It’s Friday morning, the sun is shining, the birds are singing, and the sky has not fallen. In the face of all the polls suggesting it would not happen, the Liberals pulled off a majority government: 59 seats for the Liberals, 27 for the Tories, and 21 for the NDP. The result was less an endorsement of the Liberals than a personal victory for Premier Kathleen Wynne. And a stunning rebuke to Tim Hudak.
The Liberals may have received only 38.7% of the popular vote but, adding in the NDP vote of 23.7%, a total of 62.4% of the voters of Ontario made it loud and clear that they do not want a hard right alternative going forward. The Conservatives, at 31.2%, were reduced to their base. The great utility of the election campaign was to make the choice very stark. Ontario voters have shown that they are fundamentally centre to progressive, that they want government involvement in the economy, and that tea party-inspired solutions have no appeal north of the border.
What struck me in this election was how practically everyone I know, from all parts of the spectrum, ultimately voted for the Liberals, some for the first time. In my home riding of Trinity-Spadina, newcomer Liberal Han Dong soundly defeated long-term NDP incumbent Rosario Marchese by over 8,400 votes. Next door in Davenport, Liberal Cristina Martins defeated incumbent NDP Jonah Schein. In Lakeshore-Etobicoke, Liberal former city councillor Peter Milczyn defeated incumbent Tory Doug Holyday, also a high-profile former city councillor who had recently won a provincial by-election for the Tories. And in Beaches-East York, in a close race, incumbent NDP Michael Prue fell to Liberal newcomer Arthur Potts. In these ridings, voters opted for the Liberals, among other reasons, because Wynne, alone of all the leaders, understands in her bones the problems facing the city, including transit, and the link between transit, the economy and promoting jobs.

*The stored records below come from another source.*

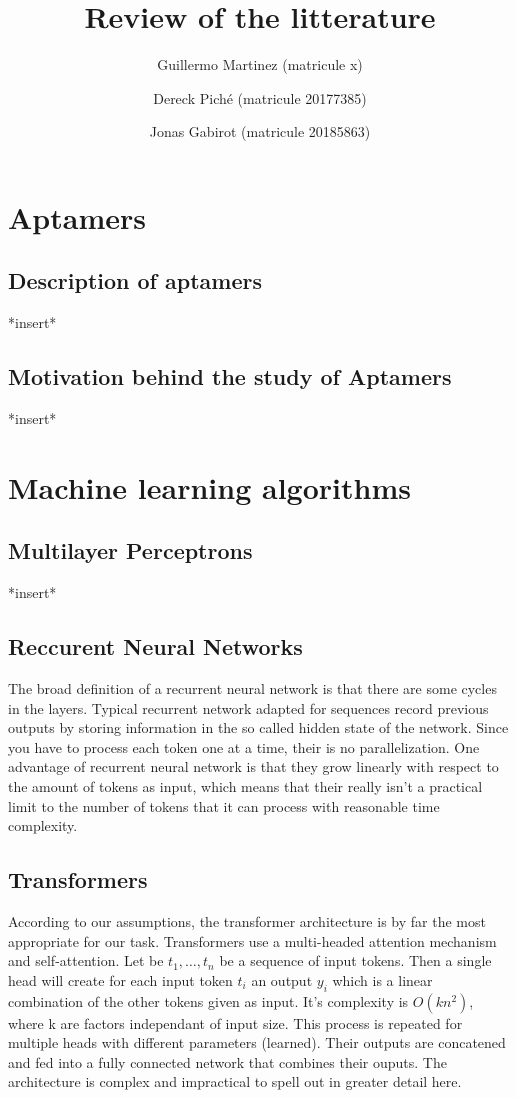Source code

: \documentclass{article}
\title{Review of the litterature}
\author
{
    Guillermo Martinez (matricule x)
    \and
    Dereck Piché (matricule 20177385)
    \and
    Jonas Gabirot (matricule 20185863)
}
\begin{document}
\maketitle

\section*{Aptamers}
\subsection*{Description of aptamers}
*insert*
\subsection*{Motivation behind the study of Aptamers}
*insert*

\section*{Machine learning algorithms}
\subsection*{Multilayer Perceptrons}
*insert*
\subsection*{Reccurent Neural Networks}
The broad definition of a recurrent neural network 
is that there are some cycles in the layers. 
Typical recurrent network adapted for sequences 
record previous outputs by storing information in the so called
hidden state of the network. Since you have to process each token one at 
a time, their is no parallelization. 
One advantage of recurrent neural network is that they grow 
linearly with respect to the amount of tokens as input, which means 
that their really isn't a practical limit to the number of tokens that
it can process with reasonable time complexity. 
\subsection*{Transformers}
According to our assumptions, the transformer 
architecture \cite{transformers} is by far the most appropriate
for our task. Transformers use a multi-headed 
attention mechanism and self-attention. Let
be $t_1, \dots, t_n$ be a sequence of input tokens. Then a single 
head will create for each input token $t_i$ an output $y_i$ which is a 
linear combination of the other tokens given as input. It's complexity
is $O(kn^2)$, where k are factors independant of input size. This process is 
repeated for multiple heads with different parameters (learned). Their
outputs are concatened and fed into a fully connected network that combines 
their ouputs. The architecture is complex and impractical to spell out
in greater detail here.
\end{document}
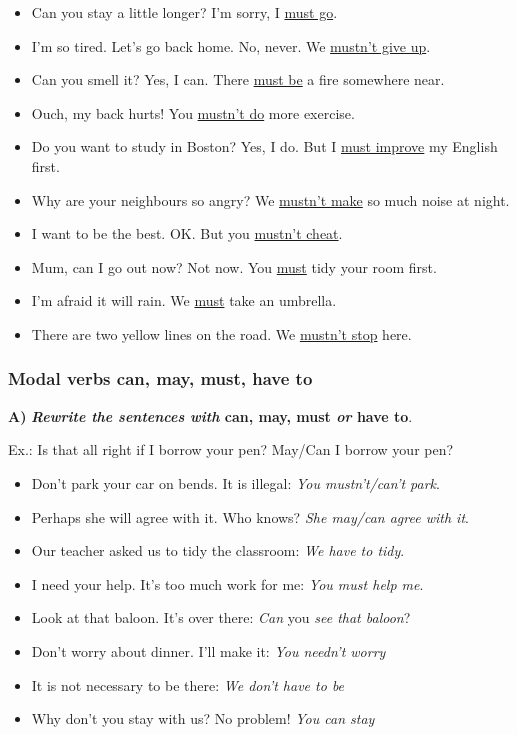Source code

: \begin{itemize}

\item Can you stay a little longer? I'm sorry, I \underline{must go}.
\item I'm so tired. Let's go back home. No, never. We \underline{mustn't give up}.
\item Can you smell it? Yes, I can. There \underline{must be} a fire somewhere near. 
\item Ouch, my back hurts! You \underline{mustn't do} more exercise. 
\item Do you want to study in Boston? Yes, I do. But I \underline{must improve} my English first. 
\item Why are your neighbours so angry? We \underline{mustn't make} so much noise at night.
\item I want to be the best. OK. But you \underline{mustn't cheat}.
\item Mum, can I go out now? Not now. You \underline{must} tidy your room first. 
\item I'm afraid it will rain. We \underline{must} take an umbrella.
\item There are two yellow lines on the road. We \underline{mustn't stop} here.

\end{itemize}

\subsubsection{Modal verbs can, may, must, have to}

\textbf{A)} \textbf{\textit{Rewrite the sentences with} can, may, must \textit{or} have to}.

Ex.: Is that all right if I borrow your pen? May/Can I borrow your pen?

\begin{itemize}

\item Don't park your car on bends. It is illegal: \textit{You mustn't/can't park}.
\item Perhaps she will agree with it. Who knows? \textit{She may/can agree with it}.
\item Our teacher asked us to tidy the classroom: \textit{We have to tidy}.
\item I need your help. It's too much work for me: \textit{You must help me}.
\item Look at that baloon. It's over there: \textit{Can} you \textit{see that baloon}?
\item Don't worry about dinner. I'll make it: \textit{You needn't worry}
\item It is not necessary to be there: \textit{We don't have to be}
\item Why don't you stay with us? No problem! \textit{You can stay}

\end{itemize}

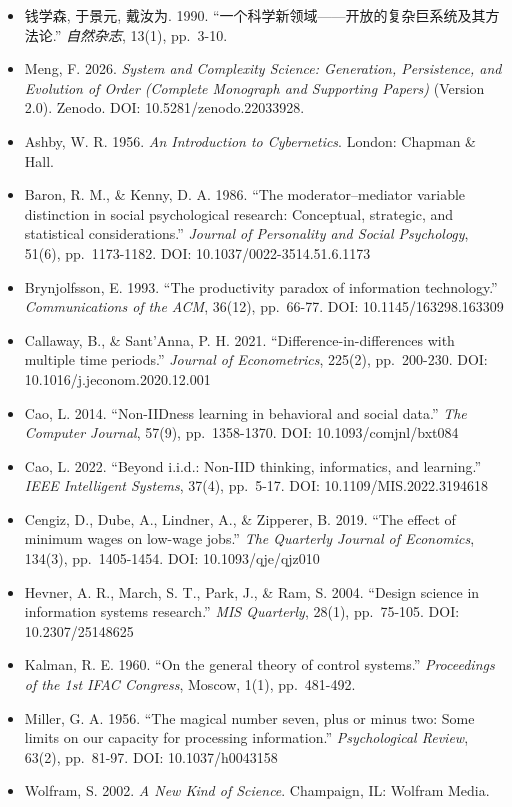 \documentclass[
]{article}
\providecommand{\tightlist}{%
  \setlength{\itemsep}{0pt}\setlength{\parskip}{0pt}}
\begin{document}
\begin{itemize}
\tightlist
\item
  钱学森, 于景元, 戴汝为. 1990.
  ``一个科学新领域------开放的复杂巨系统及其方法论.'' \emph{自然杂志},
  13(1), pp.~3-10.
\item
  Meng, F. 2026. \emph{System and Complexity Science: Generation,
  Persistence, and Evolution of Order (Complete Monograph and Supporting
  Papers)} (Version 2.0). Zenodo. DOI: 10.5281/zenodo.22033928.
\item
  Ashby, W. R. 1956. \emph{An Introduction to Cybernetics}. London:
  Chapman \& Hall.
\item
  Baron, R. M., \& Kenny, D. A. 1986. ``The moderator--mediator variable
  distinction in social psychological research: Conceptual, strategic,
  and statistical considerations.'' \emph{Journal of Personality and
  Social Psychology}, 51(6), pp.~1173-1182. DOI:
  10.1037/0022-3514.51.6.1173
\item
  Brynjolfsson, E. 1993. ``The productivity paradox of information
  technology.'' \emph{Communications of the ACM}, 36(12), pp.~66-77.
  DOI: 10.1145/163298.163309
\item
  Callaway, B., \& Sant'Anna, P. H. 2021. ``Difference-in-differences
  with multiple time periods.'' \emph{Journal of Econometrics}, 225(2),
  pp.~200-230. DOI: 10.1016/j.jeconom.2020.12.001
\item
  Cao, L. 2014. ``Non-IIDness learning in behavioral and social data.''
  \emph{The Computer Journal}, 57(9), pp.~1358-1370. DOI:
  10.1093/comjnl/bxt084
\item
  Cao, L. 2022. ``Beyond i.i.d.: Non-IID thinking, informatics, and
  learning.'' \emph{IEEE Intelligent Systems}, 37(4), pp.~5-17. DOI:
  10.1109/MIS.2022.3194618
\item
  Cengiz, D., Dube, A., Lindner, A., \& Zipperer, B. 2019. ``The effect
  of minimum wages on low-wage jobs.'' \emph{The Quarterly Journal of
  Economics}, 134(3), pp.~1405-1454. DOI: 10.1093/qje/qjz010
\item
  Hevner, A. R., March, S. T., Park, J., \& Ram, S. 2004. ``Design
  science in information systems research.'' \emph{MIS Quarterly},
  28(1), pp.~75-105. DOI: 10.2307/25148625
\item
  Kalman, R. E. 1960. ``On the general theory of control systems.''
  \emph{Proceedings of the 1st IFAC Congress}, Moscow, 1(1),
  pp.~481-492.
\item
  Miller, G. A. 1956. ``The magical number seven, plus or minus two:
  Some limits on our capacity for processing information.''
  \emph{Psychological Review}, 63(2), pp.~81-97. DOI: 10.1037/h0043158
\item
  Wolfram, S. 2002. \emph{A New Kind of Science}. Champaign, IL: Wolfram
  Media.
\end{itemize}
\end{document}
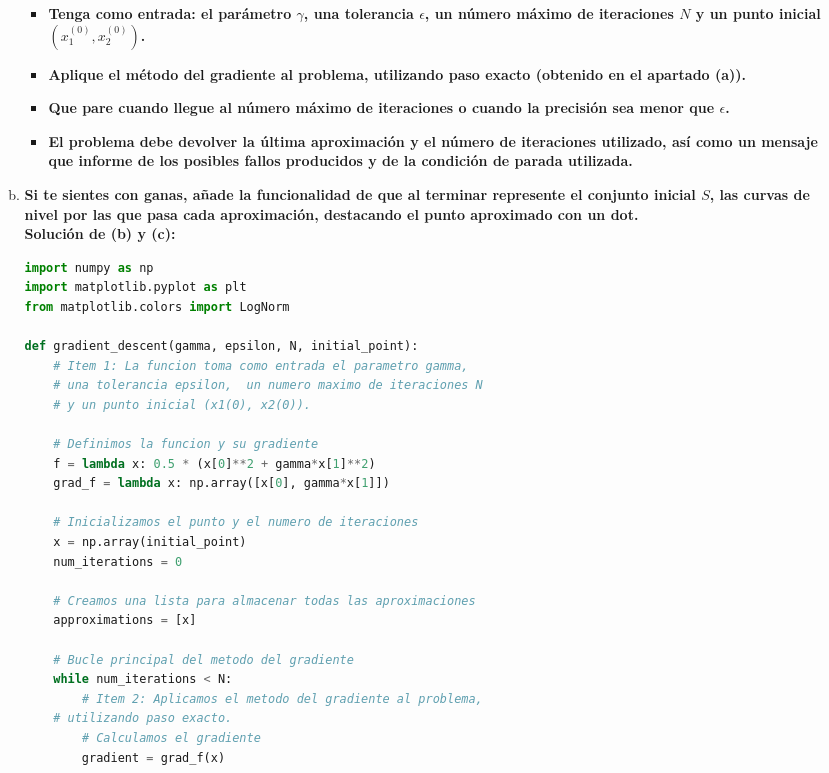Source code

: \begin{enumerate}
\begin{enumerate}[(a)]
\begin{itemize}
		\item \textbf{\boldmath Tenga como entrada: el parámetro $\gamma$, una tolerancia $\epsilon$, un número máximo de iteraciones $N$ y un punto inicial $\left(x_1^{(0)},x_2^{(0)}\right)$.}\\

		\item \textbf{Aplique el método del gradiente al problema, utilizando paso exacto (obtenido en el apartado (a)).}\\

		\item \textbf{\boldmath Que pare cuando llegue al número máximo de iteraciones o cuando la precisión sea menor que $\epsilon$.}\\

		\item \textbf{El problema debe devolver la última aproximación y el número de iteraciones utilizado, así como un mensaje que informe de los posibles fallos producidos y de la condición de parada utilizada.}\\

	    \end{itemize}


	\item \textbf{Si te sientes con ganas, añade la funcionalidad de que al terminar represente el conjunto inicial $S$, las curvas de nivel por las que pasa cada aproximación, destacando el punto aproximado con un dot.}\\

	    \textbf{Solución de (b) y (c):}
\begin{lstlisting}[language=Python]
import numpy as np
import matplotlib.pyplot as plt
from matplotlib.colors import LogNorm

def gradient_descent(gamma, epsilon, N, initial_point):
    # Item 1: La funcion toma como entrada el parametro gamma,
    # una tolerancia epsilon,  un numero maximo de iteraciones N 
    # y un punto inicial (x1(0), x2(0)).
    
    # Definimos la funcion y su gradiente
    f = lambda x: 0.5 * (x[0]**2 + gamma*x[1]**2)
    grad_f = lambda x: np.array([x[0], gamma*x[1]])

    # Inicializamos el punto y el numero de iteraciones
    x = np.array(initial_point)
    num_iterations = 0

    # Creamos una lista para almacenar todas las aproximaciones
    approximations = [x]

    # Bucle principal del metodo del gradiente
    while num_iterations < N:
        # Item 2: Aplicamos el metodo del gradiente al problema, 
	# utilizando paso exacto.
        # Calculamos el gradiente
        gradient = grad_f(x)


\end{lstlisting}
\end{enumerate}
\end{enumerate}
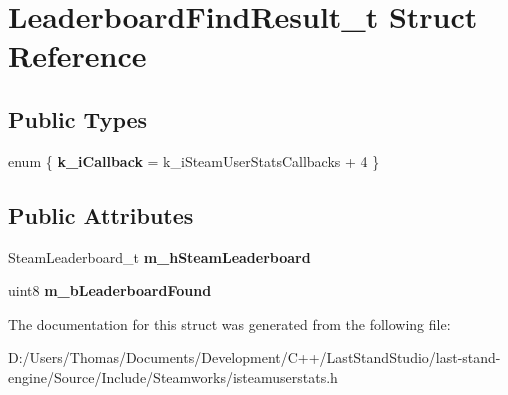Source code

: \hypertarget{structLeaderboardFindResult__t}{}\section{Leaderboard\+Find\+Result\+\_\+t Struct Reference}
\label{structLeaderboardFindResult__t}
\subsection*{Public Types}
\begin{DoxyCompactItemize}
\item 
\hypertarget{structLeaderboardFindResult__t_aa2bfc3d239a232ed6c6e1a1361fd44ce}{}enum \{ {\bfseries k\+\_\+i\+Callback} = k\+\_\+i\+Steam\+User\+Stats\+Callbacks + 4
 \}\label{structLeaderboardFindResult__t_aa2bfc3d239a232ed6c6e1a1361fd44ce}

\end{DoxyCompactItemize}
\subsection*{Public Attributes}
\begin{DoxyCompactItemize}
\item 
\hypertarget{structLeaderboardFindResult__t_a358994c15b5c5a7d6c4a9875d34e1500}{}Steam\+Leaderboard\+\_\+t {\bfseries m\+\_\+h\+Steam\+Leaderboard}\label{structLeaderboardFindResult__t_a358994c15b5c5a7d6c4a9875d34e1500}

\item 
\hypertarget{structLeaderboardFindResult__t_aaca86faa1ccbceff400f6800b42a19d2}{}uint8 {\bfseries m\+\_\+b\+Leaderboard\+Found}\label{structLeaderboardFindResult__t_aaca86faa1ccbceff400f6800b42a19d2}

\end{DoxyCompactItemize}


The documentation for this struct was generated from the following file\+:\begin{DoxyCompactItemize}
\item 
D\+:/\+Users/\+Thomas/\+Documents/\+Development/\+C++/\+Last\+Stand\+Studio/last-\/stand-\/engine/\+Source/\+Include/\+Steamworks/isteamuserstats.\+h\end{DoxyCompactItemize}

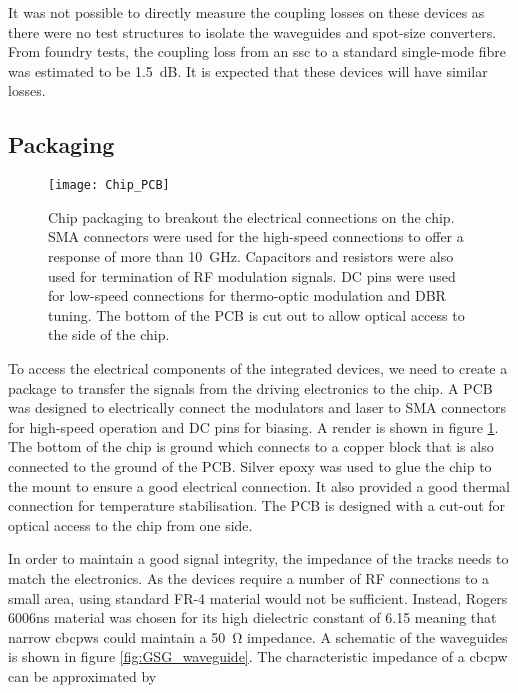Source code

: It was not possible to directly measure the coupling losses on these devices as there were no test structures to isolate the waveguides and spot-size converters. From foundry tests, the coupling loss from an \ac{ssc} to a standard single-mode fibre was estimated to be \SI{1.5}{dB}. It is expected that these devices will have similar losses.

\subsection{Packaging}

\begin{figure}[t]
	\centering
	\texttt{[image: Chip\_PCB]}
	\caption[Transmitter PCB package]{Chip packaging to breakout the electrical connections on the chip. SMA connectors were used for the high-speed connections to offer a response of more than \SI{10}{\GHz}. Capacitors and resistors were also used for termination of RF modulation signals. DC pins were used for low-speed connections for thermo-optic modulation and \acl{DBR} tuning. The bottom of the PCB is cut out to allow optical access to the side of the chip.}
	\label{fig:chip_pcb}
\end{figure}

To access the electrical components of the integrated devices, we need to create a package to transfer the signals from the driving electronics to the chip. A PCB was designed to electrically connect the modulators and laser to SMA connectors for high-speed operation and DC pins for biasing. A render is shown in figure \ref{fig:chip_pcb}. The bottom of the chip is ground which connects to a copper block that is also connected to the ground of the PCB. Silver epoxy was used to glue the chip to the mount to ensure a good electrical connection. It also provided a good thermal connection for temperature stabilisation. The PCB is designed with a cut-out for optical access to the chip from one side.

In order to maintain a good signal integrity, the impedance of the tracks needs to match the electronics. As the devices require a number of RF connections to a small area, using standard FR-4 material would not be sufficient. Instead, Rogers 6006ns material was chosen for its high dielectric constant of \num{6.15} meaning that narrow \acp{cbcpw} could maintain a \SI{50}{\ohm} impedance. A schematic of the waveguides is shown in figure \ref{fig:GSG_waveguide}. The characteristic impedance of a \ac{cbcpw} can be approximated by \cite{wadell1991}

Dwelling on past scandals and Liberal “corruption” had less resonance when Wynne agreed that mistakes were made and promised not to repeat them on her watch. She offered her integrity and, whatever voters think about her Liberal predecessor, they took her at her word, if only as the best of a mediocre lot.
I watched the election results with friends from my old all-women’s law firm, Dickson MacGregor Appell. We watched in amazement and delight. Wynne is such an impressive woman: intelligent, articulate, fit, openly lesbian, the parent of three adult children, a modern woman who has had to deal with the personal consequences of diversity in our society. That her lesbianism was not an issue in this campaign is a testament to the fundamental liberalism of the province. The ad showing her running every morning was wonderfully symbolic, an inspiration for those of us who have finally learned that fitness stimulates energy and promotes well-being. If she brings that kind of discipline to her political activities, there is hope. Unlike most of the media, I thought she won the debate. She showed admirable stamina and resilience and, in the face of withering attacks from both sides, became stronger and more articulate as it went along.
Haroon Siddiqui wrote, last week in the Toronto Star, that Kathleen Wynne has the potential to be another Bill Davis. I agree. Davis had great personal skills, led a conservative government that was progressive, and held office for a long time. With a majority government, Wynne has the scope to show us her stuff. I have faith that the voters made an excellent choice yesterday. Wynne can’t achieve all expectations, but I don’t think we will be disappointed. And with Wynne in Ontario and Couillard in Quebec, maybe central Canada will reclaim its former influence in the country. That would be good for the confederation.